Music Spotlight: Fauré's Requiem

Gabriel Fauré’s Requiem, Op. 48 is part of a long tradition of master composers who have addressed death through this liturgical musical setting. Fauré composed the Requiem in 1888 “for the pleasure of it,” though the composer may also have intended the work as a musical tribute to his father, who had died three years earlier.

Fauré’s long-time experience in playing the organ for funerals may have influenced the nature of his work, dramatically different in scale and in tone from other well-known settings; namely, those by Hector Berlioz (1837) and Giuseppe Verdi (1874). Rather than focusing on the morbid and fear of death, Fauré describes his work as being “dominated from beginning to end by a very human feeling of faith in eternal rest.”

The Requiem was first performed in 1888 at L’église de la Madeleine (Madeleine Church) in Paris for the funeral of architect Joseph Lesoufaché, with Fauré himself leading the performance. The original version was scored for a choir accompanied by a small orchestra and contained five movements (“Introït and Kyrie,’ ‘Sanctus,’ ‘Pie Jesu,’ ‘Agnus Dei,’ and ‘In Paradisum’), chosen to emphasize themes of peace and eternal rest.  Over the years, Fauré would augment the Requiem, adding two movements (‘Offertoire’ and ‘Libera Me’) and expand the orchestration to a full symphonic orchestral arrangement.
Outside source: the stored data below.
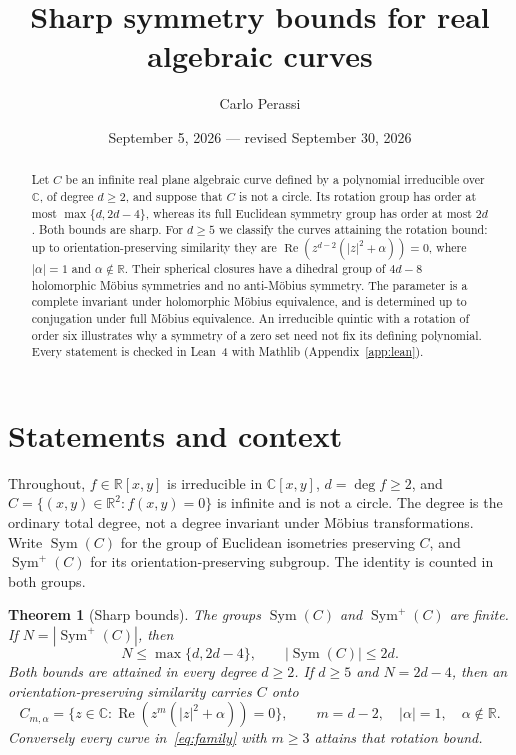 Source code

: \documentclass[11pt,a4paper]{article}
\title{Sharp symmetry bounds for real algebraic curves}
\author{Carlo Perassi}
\date{September 5, 2026 --- revised September 30, 2026}
\newtheorem{theorem}{Theorem}
\theoremstyle{definition}
\newcommand{\C}{\mathbb{C}}
\newcommand{\R}{\mathbb{R}}
\DeclareMathOperator{\Sym}{Sym}
\DeclareMathOperator{\Rea}{Re}
\begin{document}
\maketitle

\begin{abstract}
Let $C$ be an infinite real plane algebraic curve defined by a polynomial
irreducible over $\C$, of degree $d\ge2$, and suppose that $C$ is not a circle.
Its rotation group has order at most $\max\{d,2d-4\}$, whereas its full
Euclidean symmetry group has order at most $2d$. Both bounds are sharp.
For $d\ge5$ we classify the curves attaining the rotation bound: up to
orientation-preserving similarity they are
$\Rea(z^{d-2}(|z|^2+\alpha))=0$, where $|\alpha|=1$ and
$\alpha\notin\R$. Their spherical closures have a dihedral group of
$4d-8$ holomorphic M\"obius symmetries and no anti-M\"obius symmetry.
The parameter is a complete invariant under holomorphic M\"obius equivalence,
and is determined up to conjugation under full M\"obius equivalence.
An irreducible quintic with a rotation of order six illustrates why a
symmetry of a zero set need not fix its defining polynomial.
Every statement is checked in Lean~4 with Mathlib
(Appendix~\ref{app:lean}).
\end{abstract}

\section{Statements and context}

Throughout, $f\in\R[x,y]$ is irreducible in $\C[x,y]$,
$d=\deg f\ge2$, and $C=\{(x,y)\in\R^2:f(x,y)=0\}$ is infinite and
is not a circle. The degree is the ordinary total degree, not a degree
invariant under M\"obius transformations. Write $\Sym(C)$ for the group
of Euclidean isometries preserving $C$, and $\Sym^+(C)$ for its
orientation-preserving subgroup. The identity is counted in both groups.

\begin{theorem}[Sharp bounds]\label{thm:bounds}
The groups $\Sym(C)$ and $\Sym^+(C)$ are finite. If
$N=|\Sym^+(C)|$, then
\[
 N\le\max\{d,2d-4\},\qquad |\Sym(C)|\le2d.
\]
Both bounds are attained in every degree $d\ge2$.
If $d\ge5$ and $N=2d-4$, then an orientation-preserving similarity
carries $C$ onto
\begin{equation}\label{eq:family}
 C_{m,\alpha}=\{z\in\C:\Rea(z^m(|z|^2+\alpha))=0\},
 \qquad m=d-2,\quad |\alpha|=1,\quad \alpha\notin\R.
\end{equation}
Conversely every curve in~\eqref{eq:family} with $m\ge3$ attains that
rotation bound.
\end{theorem}
\end{document}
In a 1902 interview, Fauré stated: “It has been said that my Requiem does not express the fear of death and someone has called it a lullaby of death. But it is thus that I see death: as a happy deliverance, an aspiration towards happiness above, rather than as a painful experience. Perhaps I have also instinctively sought to escape from what is thought right and proper, after all the years of accompanying burial services on the organ…I wanted to write something different.”